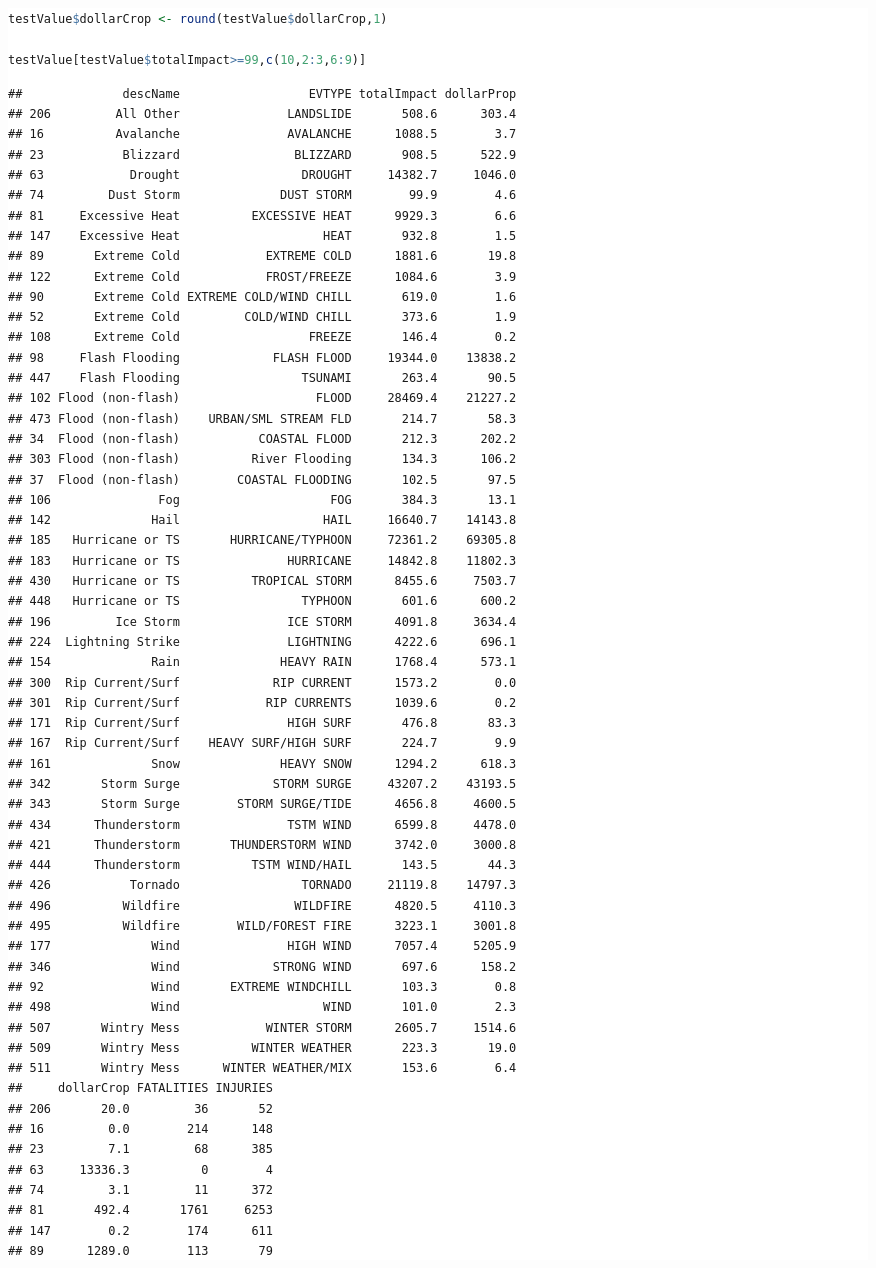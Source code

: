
 ```r
testValue$dollarCrop <- round(testValue$dollarCrop,1)

testValue[testValue$totalImpact>=99,c(10,2:3,6:9)]
```

```
##              descName                  EVTYPE totalImpact dollarProp
## 206         All Other               LANDSLIDE       508.6      303.4
## 16          Avalanche               AVALANCHE      1088.5        3.7
## 23           Blizzard                BLIZZARD       908.5      522.9
## 63            Drought                 DROUGHT     14382.7     1046.0
## 74         Dust Storm              DUST STORM        99.9        4.6
## 81     Excessive Heat          EXCESSIVE HEAT      9929.3        6.6
## 147    Excessive Heat                    HEAT       932.8        1.5
## 89       Extreme Cold            EXTREME COLD      1881.6       19.8
## 122      Extreme Cold            FROST/FREEZE      1084.6        3.9
## 90       Extreme Cold EXTREME COLD/WIND CHILL       619.0        1.6
## 52       Extreme Cold         COLD/WIND CHILL       373.6        1.9
## 108      Extreme Cold                  FREEZE       146.4        0.2
## 98     Flash Flooding             FLASH FLOOD     19344.0    13838.2
## 447    Flash Flooding                 TSUNAMI       263.4       90.5
## 102 Flood (non-flash)                   FLOOD     28469.4    21227.2
## 473 Flood (non-flash)    URBAN/SML STREAM FLD       214.7       58.3
## 34  Flood (non-flash)           COASTAL FLOOD       212.3      202.2
## 303 Flood (non-flash)          River Flooding       134.3      106.2
## 37  Flood (non-flash)        COASTAL FLOODING       102.5       97.5
## 106               Fog                     FOG       384.3       13.1
## 142              Hail                    HAIL     16640.7    14143.8
## 185   Hurricane or TS       HURRICANE/TYPHOON     72361.2    69305.8
## 183   Hurricane or TS               HURRICANE     14842.8    11802.3
## 430   Hurricane or TS          TROPICAL STORM      8455.6     7503.7
## 448   Hurricane or TS                 TYPHOON       601.6      600.2
## 196         Ice Storm               ICE STORM      4091.8     3634.4
## 224  Lightning Strike               LIGHTNING      4222.6      696.1
## 154              Rain              HEAVY RAIN      1768.4      573.1
## 300  Rip Current/Surf             RIP CURRENT      1573.2        0.0
## 301  Rip Current/Surf            RIP CURRENTS      1039.6        0.2
## 171  Rip Current/Surf               HIGH SURF       476.8       83.3
## 167  Rip Current/Surf    HEAVY SURF/HIGH SURF       224.7        9.9
## 161              Snow              HEAVY SNOW      1294.2      618.3
## 342       Storm Surge             STORM SURGE     43207.2    43193.5
## 343       Storm Surge        STORM SURGE/TIDE      4656.8     4600.5
## 434      Thunderstorm               TSTM WIND      6599.8     4478.0
## 421      Thunderstorm       THUNDERSTORM WIND      3742.0     3000.8
## 444      Thunderstorm          TSTM WIND/HAIL       143.5       44.3
## 426           Tornado                 TORNADO     21119.8    14797.3
## 496          Wildfire                WILDFIRE      4820.5     4110.3
## 495          Wildfire        WILD/FOREST FIRE      3223.1     3001.8
## 177              Wind               HIGH WIND      7057.4     5205.9
## 346              Wind             STRONG WIND       697.6      158.2
## 92               Wind       EXTREME WINDCHILL       103.3        0.8
## 498              Wind                    WIND       101.0        2.3
## 507       Wintry Mess            WINTER STORM      2605.7     1514.6
## 509       Wintry Mess          WINTER WEATHER       223.3       19.0
## 511       Wintry Mess      WINTER WEATHER/MIX       153.6        6.4
##     dollarCrop FATALITIES INJURIES
## 206       20.0         36       52
## 16         0.0        214      148
## 23         7.1         68      385
## 63     13336.3          0        4
## 74         3.1         11      372
## 81       492.4       1761     6253
## 147        0.2        174      611
## 89      1289.0        113       79
```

* * *

What is needed is every record above, restated word for word, with the pictures left out.

Source code

:
 ```r
testValue$dollarCrop <- round(testValue$dollarCrop,1)

testValue[testValue$totalImpact>=99,c(10,2:3,6:9)]
```

```
##              descName                  EVTYPE totalImpact dollarProp
## 206         All Other               LANDSLIDE       508.6      303.4
## 16          Avalanche               AVALANCHE      1088.5        3.7
## 23           Blizzard                BLIZZARD       908.5      522.9
## 63            Drought                 DROUGHT     14382.7     1046.0
## 74         Dust Storm              DUST STORM        99.9        4.6
## 81     Excessive Heat          EXCESSIVE HEAT      9929.3        6.6
## 147    Excessive Heat                    HEAT       932.8        1.5
## 89       Extreme Cold            EXTREME COLD      1881.6       19.8
## 122      Extreme Cold            FROST/FREEZE      1084.6        3.9
## 90       Extreme Cold EXTREME COLD/WIND CHILL       619.0        1.6
## 52       Extreme Cold         COLD/WIND CHILL       373.6        1.9
## 108      Extreme Cold                  FREEZE       146.4        0.2
## 98     Flash Flooding             FLASH FLOOD     19344.0    13838.2
## 447    Flash Flooding                 TSUNAMI       263.4       90.5
## 102 Flood (non-flash)                   FLOOD     28469.4    21227.2
## 473 Flood (non-flash)    URBAN/SML STREAM FLD       214.7       58.3
## 34  Flood (non-flash)           COASTAL FLOOD       212.3      202.2
## 303 Flood (non-flash)          River Flooding       134.3      106.2
## 37  Flood (non-flash)        COASTAL FLOODING       102.5       97.5
## 106               Fog                     FOG       384.3       13.1
## 142              Hail                    HAIL     16640.7    14143.8
## 185   Hurricane or TS       HURRICANE/TYPHOON     72361.2    69305.8
## 183   Hurricane or TS               HURRICANE     14842.8    11802.3
## 430   Hurricane or TS          TROPICAL STORM      8455.6     7503.7
## 448   Hurricane or TS                 TYPHOON       601.6      600.2
## 196         Ice Storm               ICE STORM      4091.8     3634.4
## 224  Lightning Strike               LIGHTNING      4222.6      696.1
## 154              Rain              HEAVY RAIN      1768.4      573.1
## 300  Rip Current/Surf             RIP CURRENT      1573.2        0.0
## 301  Rip Current/Surf            RIP CURRENTS      1039.6        0.2
## 171  Rip Current/Surf               HIGH SURF       476.8       83.3
## 167  Rip Current/Surf    HEAVY SURF/HIGH SURF       224.7        9.9
## 161              Snow              HEAVY SNOW      1294.2      618.3
## 342       Storm Surge             STORM SURGE     43207.2    43193.5
## 343       Storm Surge        STORM SURGE/TIDE      4656.8     4600.5
## 434      Thunderstorm               TSTM WIND      6599.8     4478.0
## 421      Thunderstorm       THUNDERSTORM WIND      3742.0     3000.8
## 444      Thunderstorm          TSTM WIND/HAIL       143.5       44.3
## 426           Tornado                 TORNADO     21119.8    14797.3
## 496          Wildfire                WILDFIRE      4820.5     4110.3
## 495          Wildfire        WILD/FOREST FIRE      3223.1     3001.8
## 177              Wind               HIGH WIND      7057.4     5205.9
## 346              Wind             STRONG WIND       697.6      158.2
## 92               Wind       EXTREME WINDCHILL       103.3        0.8
## 498              Wind                    WIND       101.0        2.3
## 507       Wintry Mess            WINTER STORM      2605.7     1514.6
## 509       Wintry Mess          WINTER WEATHER       223.3       19.0
## 511       Wintry Mess      WINTER WEATHER/MIX       153.6        6.4
##     dollarCrop FATALITIES INJURIES
## 206       20.0         36       52
## 16         0.0        214      148
## 23         7.1         68      385
## 63     13336.3          0        4
## 74         3.1         11      372
## 81       492.4       1761     6253
## 147        0.2        174      611
## 89      1289.0        113       79
```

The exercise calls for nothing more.